MOUNTAIN VIEW, Calif. — Google has been quite busy improving the hardware for its highly customizable Project Ara smartphones.
The latest version of the Spiral 2 prototype features a 3G modem and an RF bus that will support antennas, and it contains a totally different type of processor — application-specific integrated circuits (ASICs), rather than field-programmable gate arrays (FPGAs), Paul Eremenko, director of Project Ara, announced at the Project Ara Module Developers Conference on the Google campus today.
What’s more, Google has developed 11 prototype modules to slide into the phone (Google declined to identify them); more should be on the way when developers come up with their own modules. And the magnets that can keep the modules stuck onto the backbone of the phone have been relocated from the modules themselves into the frame.
Google has scrapped the original plan to depend heavily on 3D printing for the Ara hardware. A dye sublimation process will be used instead, Eremenko said.
A Spiral 3 prototype is now in the works, he added.
As for the cost of an Ara phone, it will depend on which modules people select.
Google’s Project Ara is based on the goal of giving consumers more choice in terms of its capabilities, appearance, composition, cost, and life span.

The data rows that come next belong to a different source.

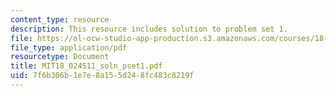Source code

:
 ```yaml
---
content_type: resource
description: This resource includes solution to problem set 1.
file: https://ol-ocw-studio-app-production.s3.amazonaws.com/courses/18-024-multivariable-calculus-with-theory-spring-2011/7f6b306b1e7e8a155d248fc483c8219f_MIT18_024S11_soln_pset1.pdf
file_type: application/pdf
resourcetype: Document
title: MIT18_024S11_soln_pset1.pdf
uid: 7f6b306b-1e7e-8a15-5d24-8fc483c8219f
---
```


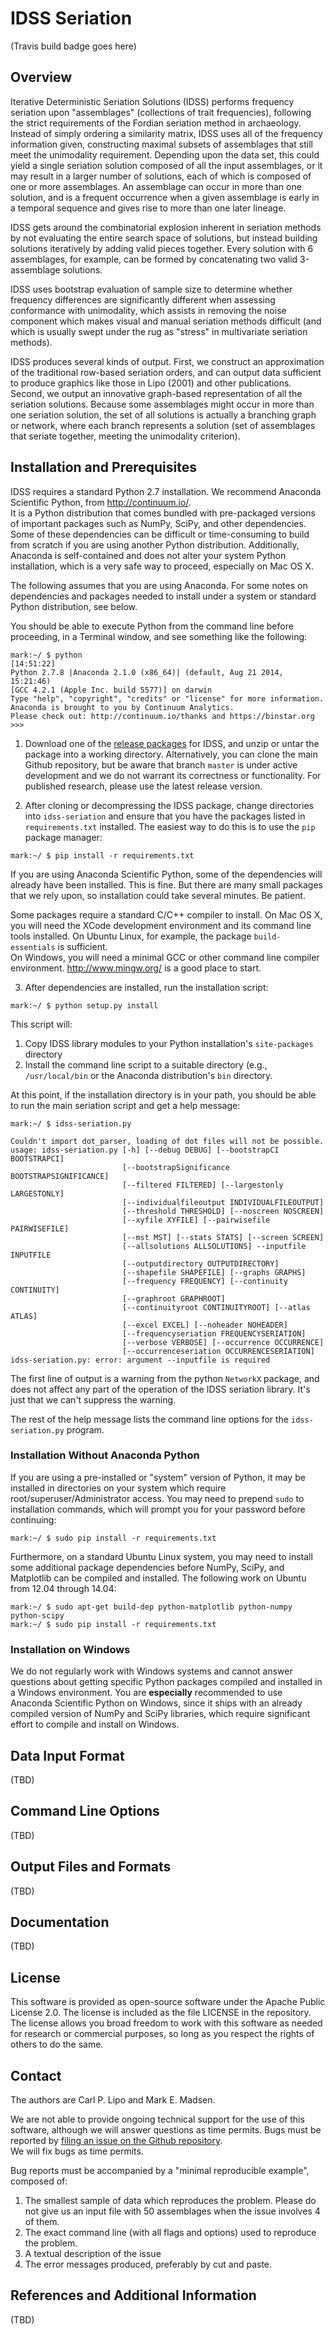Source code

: # IDSS Seriation #

(Travis build badge goes here)

## Overview ##

Iterative Deterministic Seriation Solutions (IDSS) performs frequency seriation upon "assemblages" (collections of 
trait frequencies), following the strict requirements of the Fordian seriation method in archaeology.  Instead of 
simply ordering a similarity matrix, IDSS uses all of the frequency information given, constructing maximal subsets
of assemblages that still meet the unimodality requirement.  Depending upon the data set, this could yield a single
seriation solution composed of all the input assemblages, or it may result in a larger number of solutions, each of 
which is composed of one or more assemblages.  An assemblage can occur in more than one solution, and is a 
frequent occurrence when a given assemblage is early in a temporal sequence and gives rise to more than one later 
lineage.  

IDSS gets around the combinatorial explosion inherent in seriation methods by not evaluating the entire search space
of solutions, but instead building solutions iteratively by adding valid pieces together.  Every solution with 6
assemblages, for example, can be formed by concatenating two valid 3-assemblage solutions.  

IDSS uses bootstrap evaluation of sample size to determine whether frequency differences are significantly different 
when assessing conformance with unimodality, which assists in removing the noise component which makes visual
and manual seriation methods difficult (and which is usually swept under the rug as "stress" in multivariate 
seriation methods).  

IDSS produces several kinds of output.  First, we construct an approximation of the traditional row-based seriation
orders, and can output data sufficient to produce graphics like those in Lipo (2001) and other publications.  Second,
we output an innovative graph-based representation of all the seriation solutions.  Because some assemblages might 
occur in more than one seriation solution, the set of all solutions is actually a branching graph or network, where
each branch represents a solution (set of assemblages that seriate together, meeting the unimodality criterion).  

## Installation and Prerequisites ##

IDSS requires a standard Python 2.7 installation.  We recommend Anaconda Scientific Python, from http://continuum.io/.  
It is a Python distribution that comes bundled with pre-packaged versions of important packages such as NumPy, SciPy, 
and other dependencies.  Some of these dependencies can be difficult or time-consuming to build from scratch if you are
using another Python distribution.  Additionally, Anaconda is self-contained and does not alter your system Python 
installation, which is a very safe way to proceed, especially on Mac OS X.  

The following assumes that you are using Anaconda.  For some notes on dependencies and packages needed to install under a 
system or standard Python distribution, see below.  

You should be able to execute Python from the command line before proceeding, in a Terminal window, and see something
like the following:

```shell
mark:~/ $ python                                                                                                                                                                                                 [14:51:22]
Python 2.7.8 |Anaconda 2.1.0 (x86_64)| (default, Aug 21 2014, 15:21:46)
[GCC 4.2.1 (Apple Inc. build 5577)] on darwin
Type "help", "copyright", "credits" or "license" for more information.
Anaconda is brought to you by Continuum Analytics.
Please check out: http://continuum.io/thanks and https://binstar.org
>>>
```

1. Download one of the [release packages](https://github.com/clipo/idss-seriation/releases) for IDSS, and unzip or 
untar the package into a working directory.  Alternatively, you can clone the main Github repository, but be aware that
branch `master` is under active development and we do not warrant its correctness or functionality.  For published 
research, please use the latest release version.  

2.  After cloning or decompressing the IDSS package, change directories into `idss-seriation` and ensure that you have the 
packages listed in `requirements.txt` installed.  The easiest way to do this is to use the `pip` package manager:

```shell
mark:~/ $ pip install -r requirements.txt
```



If you are using Anaconda Scientific Python, some of the dependencies will already have been installed.  This is 
fine.  But there are many small packages that we rely upon, so installation could take several minutes.  Be patient.  

Some packages require a standard C/C++ compiler to install.  On Mac OS X, you will need the XCode development 
environment and its command line tools installed.  On Ubuntu Linux, for example, the package `build-essentials` is sufficient.  
On Windows, you will need a minimal GCC or other command line compiler environment.  http://www.mingw.org/ is a good
place to start.
 
 


3.  After dependencies are installed, run the installation script:

```shell
mark:~/ $ python setup.py install
```

This script will:

1.  Copy IDSS library modules to your Python installation's `site-packages` directory
2.  Install the command line script to a suitable directory (e.g., `/usr/local/bin` or the Anaconda distribution's `bin` directory.

At this point, if the installation directory is in your path, you should be able to run the main seriation script and 
get a help message:

```shell
mark:~/ $ idss-seriation.py

Couldn't import dot_parser, loading of dot files will not be possible.
usage: idss-seriation.py [-h] [--debug DEBUG] [--bootstrapCI BOOTSTRAPCI]
                         [--bootstrapSignificance BOOTSTRAPSIGNIFICANCE]
                         [--filtered FILTERED] [--largestonly LARGESTONLY]
                         [--individualfileoutput INDIVIDUALFILEOUTPUT]
                         [--threshold THRESHOLD] [--noscreen NOSCREEN]
                         [--xyfile XYFILE] [--pairwisefile PAIRWISEFILE]
                         [--mst MST] [--stats STATS] [--screen SCREEN]
                         [--allsolutions ALLSOLUTIONS] --inputfile INPUTFILE
                         [--outputdirectory OUTPUTDIRECTORY]
                         [--shapefile SHAPEFILE] [--graphs GRAPHS]
                         [--frequency FREQUENCY] [--continuity CONTINUITY]
                         [--graphroot GRAPHROOT]
                         [--continuityroot CONTINUITYROOT] [--atlas ATLAS]
                         [--excel EXCEL] [--noheader NOHEADER]
                         [--frequencyseriation FREQUENCYSERIATION]
                         [--verbose VERBOSE] [--occurrence OCCURRENCE]
                         [--occurrenceseriation OCCURRENCESERIATION]
idss-seriation.py: error: argument --inputfile is required

```

The first line of output is a warning from the python `NetworkX` package, and does not affect any part of the operation
of the IDSS seriation library.  It's just that we can't suppress the warning.  

The rest of the help message lists the command line options for the `idss-seriation.py` program.  


### Installation Without Anaconda Python ###

If you are using a pre-installed or "system" version of Python, it may be installed in directories on your system which require
root/superuser/Administrator access.  You may need to prepend `sudo` to installation commands, which will prompt you for your
password before continuing:

```shell
mark:~/ $ sudo pip install -r requirements.txt
```

Furthermore, on a standard Ubuntu Linux system, you may need to install some additional package dependencies before 
NumPy, SciPy, and Matplotlib can be compiled and installed.  The following work on Ubuntu from 12.04 through 14.04:

```shell
mark:~/ $ sudo apt-get build-dep python-matplotlib python-numpy python-scipy
mark:~/ $ sudo pip install -r requirements.txt
```
 
### Installation on Windows ###
 
We do not regularly work with Windows systems and cannot answer questions about getting specific Python packages compiled
and installed in a Windows environment.  You are **especially** recommended to use Anaconda Scientific Python on 
Windows, since it ships with an already compiled version of NumPy and SciPy libraries, which require significant effort 
to compile and install on Windows.  




## Data Input Format ##

(TBD)


## Command Line Options ##

(TBD)


## Output Files and Formats ##

(TBD)



## Documentation ##

(TBD)


## License ##

This software is provided as open-source software under the Apache Public License 2.0.  The license is included as the 
file LICENSE in the repository.  The license allows you broad freedom to work with this software as needed for 
research or commercial purposes, so long as you respect the rights of others to do the same.  


## Contact ##

The authors are Carl P. Lipo and Mark E. Madsen.  

We are not able to provide ongoing technical support for the use of this software, although we will answer questions
as time permits.  Bugs must be reported by [filing an issue on the Github repository](https://github.com/clipo/idss-seriation/issues).  
We will fix bugs as time permits.  

Bug reports must be accompanied by a "minimal reproducible example", composed of:

1.  The smallest sample of data which reproduces the problem.  Please do not give us an input file with 50 assemblages when the issue involves 4 of them.  
2.  The exact command line (with all flags and options) used to reproduce the problem.  
3.  A textual description of the issue
4.  The error messages produced, preferably by cut and paste.  


## References and Additional Information ##

(TBD)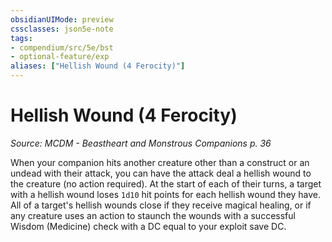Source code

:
 ```yaml
---
obsidianUIMode: preview
cssclasses: json5e-note
tags:
- compendium/src/5e/bst
- optional-feature/exp
aliases: ["Hellish Wound (4 Ferocity)"]
---
```

# Hellish Wound (4 Ferocity)
*Source: MCDM - Beastheart and Monstrous Companions p. 36* 

When your companion hits another creature other than a construct or an undead with their attack, you can have the attack deal a hellish wound to the creature (no action required). At the start of each of their turns, a target with a hellish wound loses `1d10` hit points for each hellish wound they have. All of a target's hellish wounds close if they receive magical healing, or if any creature uses an action to staunch the wounds with a successful Wisdom (Medicine) check with a DC equal to your exploit save DC.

Google will do that by providing the basic frame, or “endoskeleton,” that can hold the swappable modules of batteries, storage, processors, cameras, speakers, and other components — as opposed to a slab of a phone whose parts cannot be tinkered with. The strategy could help Google get smartphones into the hands of millions or even billions of people who’ve never had them.
Architecturally, though, the model isn’t completely new. Do-it-yourself types have built computers containing only the components they want for several years. Even servers for data centers have seen a similar level of customization, thanks to Facebook’s Open Compute Project. With Project Ara, this degree of personalization could come to smartphones at scale.
Project Ara came to light in 2013, when Eremenko, at that time within Motorola’s Advanced Technology and Projects group, disclosed just a bit of information about the initiative in a blog post. The group stuck around Google after Google sold off Motorola Mobility to Lenovo.
Four months after word of Ara first came out, Time reported that Google intended to roll out $50 Ara phones packing Wi-Fi connectivity within a year.
Today Google announced a “market pilot” in Puerto Rico that would begin later this year. A global launch could come later, Eremenko said.